*** Materials provided Section Begins ***

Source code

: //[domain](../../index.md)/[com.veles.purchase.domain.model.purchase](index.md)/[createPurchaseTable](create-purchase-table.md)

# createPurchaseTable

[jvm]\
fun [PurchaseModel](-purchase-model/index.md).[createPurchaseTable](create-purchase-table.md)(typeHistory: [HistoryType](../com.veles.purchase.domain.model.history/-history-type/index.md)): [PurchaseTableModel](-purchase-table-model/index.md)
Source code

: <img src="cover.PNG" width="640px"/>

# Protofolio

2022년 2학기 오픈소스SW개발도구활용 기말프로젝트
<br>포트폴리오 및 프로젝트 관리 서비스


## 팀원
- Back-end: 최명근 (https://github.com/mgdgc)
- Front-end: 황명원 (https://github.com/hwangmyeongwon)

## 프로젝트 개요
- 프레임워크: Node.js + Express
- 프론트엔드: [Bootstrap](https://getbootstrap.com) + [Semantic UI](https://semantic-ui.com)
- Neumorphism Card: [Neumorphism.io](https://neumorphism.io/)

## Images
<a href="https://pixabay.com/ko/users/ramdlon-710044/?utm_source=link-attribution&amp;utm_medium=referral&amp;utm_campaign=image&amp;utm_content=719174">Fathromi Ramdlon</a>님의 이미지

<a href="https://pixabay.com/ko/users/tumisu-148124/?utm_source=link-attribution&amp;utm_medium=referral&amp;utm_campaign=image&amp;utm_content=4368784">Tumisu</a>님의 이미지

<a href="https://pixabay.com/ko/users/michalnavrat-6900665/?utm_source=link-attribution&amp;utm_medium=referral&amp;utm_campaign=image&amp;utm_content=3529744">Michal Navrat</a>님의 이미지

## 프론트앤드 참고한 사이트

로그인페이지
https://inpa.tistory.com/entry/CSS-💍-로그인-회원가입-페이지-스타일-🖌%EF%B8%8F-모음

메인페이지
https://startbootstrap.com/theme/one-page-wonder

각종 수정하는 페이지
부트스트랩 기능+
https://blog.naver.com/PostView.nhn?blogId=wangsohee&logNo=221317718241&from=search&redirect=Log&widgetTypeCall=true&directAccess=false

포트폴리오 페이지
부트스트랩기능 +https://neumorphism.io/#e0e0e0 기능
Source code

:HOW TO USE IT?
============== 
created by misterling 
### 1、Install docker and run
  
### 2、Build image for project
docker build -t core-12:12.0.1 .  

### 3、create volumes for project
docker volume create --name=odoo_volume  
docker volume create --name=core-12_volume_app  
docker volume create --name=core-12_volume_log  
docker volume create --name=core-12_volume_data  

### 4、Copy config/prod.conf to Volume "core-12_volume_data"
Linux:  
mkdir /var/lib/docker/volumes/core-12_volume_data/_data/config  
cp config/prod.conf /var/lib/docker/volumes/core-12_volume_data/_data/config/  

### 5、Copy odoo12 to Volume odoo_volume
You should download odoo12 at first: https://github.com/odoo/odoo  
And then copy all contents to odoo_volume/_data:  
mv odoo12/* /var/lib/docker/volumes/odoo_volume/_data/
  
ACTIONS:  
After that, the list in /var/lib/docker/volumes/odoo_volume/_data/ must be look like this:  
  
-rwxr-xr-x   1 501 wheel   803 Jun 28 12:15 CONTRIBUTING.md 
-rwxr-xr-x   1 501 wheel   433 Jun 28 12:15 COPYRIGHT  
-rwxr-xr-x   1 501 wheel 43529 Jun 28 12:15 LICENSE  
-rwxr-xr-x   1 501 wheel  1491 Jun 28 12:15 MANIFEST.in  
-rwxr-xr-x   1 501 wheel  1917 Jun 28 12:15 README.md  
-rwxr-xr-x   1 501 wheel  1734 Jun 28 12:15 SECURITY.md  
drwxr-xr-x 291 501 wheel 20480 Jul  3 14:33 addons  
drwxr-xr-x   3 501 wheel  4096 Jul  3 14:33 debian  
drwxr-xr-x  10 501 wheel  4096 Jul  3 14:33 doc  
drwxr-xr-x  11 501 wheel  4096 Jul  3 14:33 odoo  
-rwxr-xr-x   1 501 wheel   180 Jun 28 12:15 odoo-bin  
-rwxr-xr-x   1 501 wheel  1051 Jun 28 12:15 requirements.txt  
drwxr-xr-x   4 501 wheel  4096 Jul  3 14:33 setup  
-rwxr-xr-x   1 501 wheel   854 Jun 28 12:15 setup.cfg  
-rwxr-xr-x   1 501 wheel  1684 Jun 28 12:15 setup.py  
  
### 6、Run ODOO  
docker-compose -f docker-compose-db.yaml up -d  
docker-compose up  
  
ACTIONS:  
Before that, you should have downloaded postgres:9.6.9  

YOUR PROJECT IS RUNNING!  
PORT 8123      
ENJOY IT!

*** Materials provided Section Ends ***

Work task | Pick out all lines from the data above in which the word "prod" appears.

Answer to the problem |
### 4、Copy config/prod.conf to Volume "core-12_volume_data"
cp config/prod.conf /var/lib/docker/volumes/core-12_volume_data/_data/config/  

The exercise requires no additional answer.